Coke to market first 'natural' mid-calorie cola

(REUTERS) - Coca-Cola Co announced plans on Wednesday to introduce a cola that is sweetened with sugar and naturally occurring, no-calorie sweetener stevia, the first such product to hit a market that is seen as key to the future of the soda industry.

Coca-Cola Life will have about half the calories of regular Coke. It will go on sale this week in Argentina, where Coca-Cola has 50 per cent of the soda market, compared with PepsiCo Inc's 16 per cent, according to industry newsletter Beverage Digest, which was first to report the news.

The world's largest soda company has used stevia in 45 products, such as Vitaminwater Zero and Fanta Select, but never in its flagship cola.

The move would put Atlanta-based Coke ahead of rival Pepsi in the critical race for better-tasting low-calorie beverages.

There is no date for introducing the product elsewhere.

Company executives at a news conference in Buenos Aires likened the launch with the 2005 debut of Coca-Cola Zero, which was first introduced in Australia and later sold elsewhere.
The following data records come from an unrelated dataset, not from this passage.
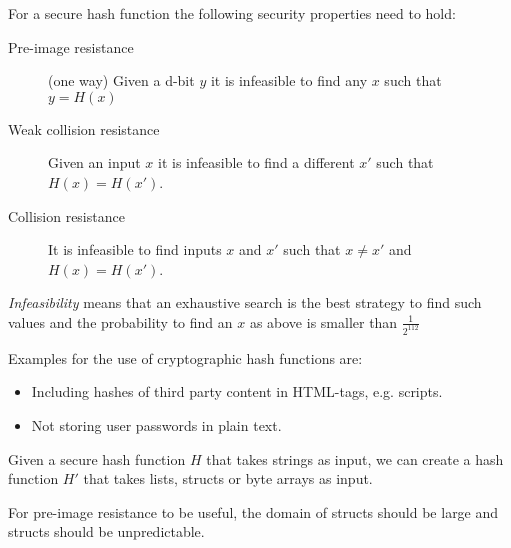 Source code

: 


\begin{definition}
	For a secure hash function the following security properties need to hold:
	\begin{description}
		\item[Pre-image resistance] (one way) Given a d-bit $y$ it is infeasible to find any $x$ such that $y= H(x)$
		\item[Weak collision resistance] Given an input $x$ it is infeasible to find a different $x'$ such that $H(x) = H(x')$.
		\item[Collision resistance] It is infeasible to find inputs $x$ and $x'$
		such that $x \neq x'$ and $H(x)=H(x')$.
	\end{description}
	\emph{Infeasibility} means that an exhaustive search is the best strategy to find such values and the probability to find an $x$ as above is smaller than $\frac{1}{2^{112}}$
\end{definition}


\begin{example}
Examples for the use of cryptographic hash functions are:
\begin{itemize}
	\item Including hashes of third party content in HTML-tags, e.g. scripts.
	\item Not storing user passwords in plain text.
\end{itemize}
\end{example}


\begin{note}
Given a secure hash function $H$ that takes strings as input, we can create a hash function $H'$ that takes lists, structs or byte arrays as input.

For pre-image resistance to be useful, the domain of structs should be large and structs should be unpredictable.
\end{note}
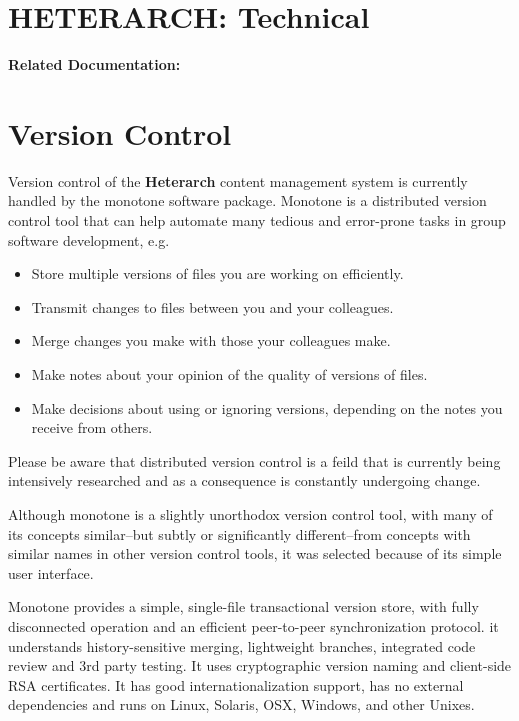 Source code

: \documentclass[12pt]{article}
\begin{document}
\section*{HETERARCH: Technical}

{\bf Related Documentation:}

\section*{Version Control}

Version control of the {\bf\small{Heterarch}} content management system is currently handled by the monotone software package. Monotone is a distributed version control tool that can help automate many tedious and error-prone tasks in group software development, e.g.
\begin{itemize}[noitemsep,nolistsep]
\item Store multiple versions of files you are working on efficiently.
\item Transmit changes to files between you and your colleagues.
\item Merge changes you make with those your colleagues make.
\item Make notes about your opinion of the quality of versions of files.
\item Make decisions about using or ignoring versions, depending on the notes you receive from others. 
\end{itemize}
Please be aware that distributed version control is a feild that is currently being intensively researched and as a consequence is constantly undergoing change.

Although monotone is a slightly unorthodox version control tool, with many of its concepts similar--but subtly or significantly different--from concepts with similar names in other version control tools, it was selected because of its simple user interface.

Monotone provides a simple, single-file transactional version store, with fully disconnected operation and an efficient peer-to-peer synchronization protocol. it understands history-sensitive merging, lightweight branches, integrated code review and 3rd party testing. It uses cryptographic version naming and client-side RSA certificates. It has good internationalization support, has no external dependencies and runs on Linux, Solaris, OSX, Windows, and other Unixes.
\end{document}
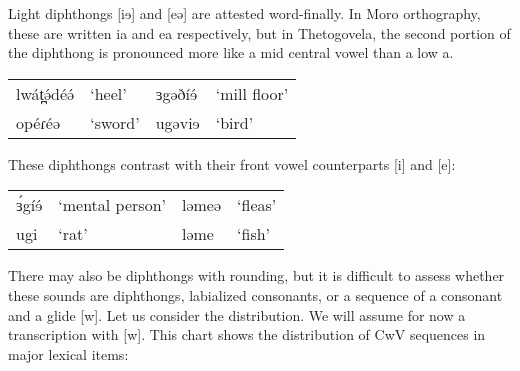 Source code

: Light diphthongs [iɘ] and [eə] are attested word-finally. In Moro orthography, these are written ia and ea respectively, but in Thetogovela, the second portion of the diphthong is pronounced more like a mid central vowel than a low a.

\ea	
\begin{tabular}[t]{llll}
lwát̪ə́déə́	&	‘heel’	&	ɜgəðíɘ́	&	‘mill floor’\\
opéɾéə	&	‘sword’	&	ugəviɘ	&	‘bird’
\end{tabular}\label{ex:ch2:6}
\z

These diphthongs contrast with their front vowel counterparts [i] and [e]:

\ea	
\begin{tabular}[t]{llll}
ɜ́gíɘ́	&	‘mental person’	&	ləmeə	&	‘fleas’\\
ugi		&	‘rat’			&	ləme	&	‘fish’
\end{tabular}\label{ex:ch2:7}
\z

There may also be diphthongs with rounding, but it is difficult to assess whether these sounds are diphthongs, labialized consonants, or a sequence of a consonant and a glide [w]. Let us consider the distribution. We will assume for now a transcription with [w]. This chart shows the distribution of CwV sequences in major lexical items:

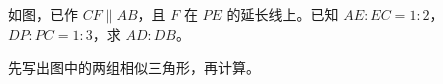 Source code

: \documentclass{exam-zh}
\begin{document}
\begin{problem}[points=10]
  \noindent
  \begin{minipage}[t]{\dimexpr\linewidth-60mm-6mm\relax}
    \vspace{0pt}
    如图，已作 $CF\parallel AB$，且 $F$ 在 $PE$ 的延长线上。已知 $AE:EC=1:2$，$DP:PC=1:3$，求 $AD:DB$。

先写出图中的两组相似三角形，再计算。


  \end{minipage}\hfill
  \begin{diagramcoltikz}{60mm}{第 3 题图}
  }
  \end{diagramcoltikz}
  \par\medskip
  \answerarea[38mm]
\end{problem}
\end{document}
Consumer Edge Research analyst Bill Pecoriello said a global rollout seemed likely because it would also preempt PepsiCo's sweetener innovation.

"A healthy dose of skepticism as to the long-term success potential is warranted, given past introductions," he added.

There has been a recent wave of mid-calorie sodas such as Pepsi Next and Dr Pepper 10, but they have not maintained market share, Mr Pecoriello said.

Coke and Pepsi have been using stevia, a plant native to Paraguay, in drinks for years, but mostly in noncarbonated, fruit-flavored drinks. As recently as last month, PepsiCo chief executive officer Indra Nooyi said stevia did not work well in colas.

Ms Nooyi told a conference hosted by Bernstein Research in May that a breakthrough in sweetener technology could help reverse the decline in sodas in the United States (US) and that it needed to occur sooner rather than later.

"If you let this go too long, another three or five years, the consumer will walk away from (carbonated soft drinks)," she said at the conference. "But if we can address the barriers to consumption, we can actually bring back the lapsed users."

Regarding its own innovation, PepsiCo said in February that preparation was underway for the review and commercialisation of a new "beverage innovation project", but it had not yet been submitted to US regulators for review.

On Wednesday, a spokesman said PepsiCo was "working to identify sweetener and flavour options that can help us provide more reduced or zero-calorie beverage choices."

Coca-Cola shares closed up 1.8 percent at $40.43 on the New York Stock Exchange. PepsiCo stock was up 1.6 per cent at $81.31, while Dr Pepper Snapple Group Inc rose 1.8 per cent to end the day at $45.80.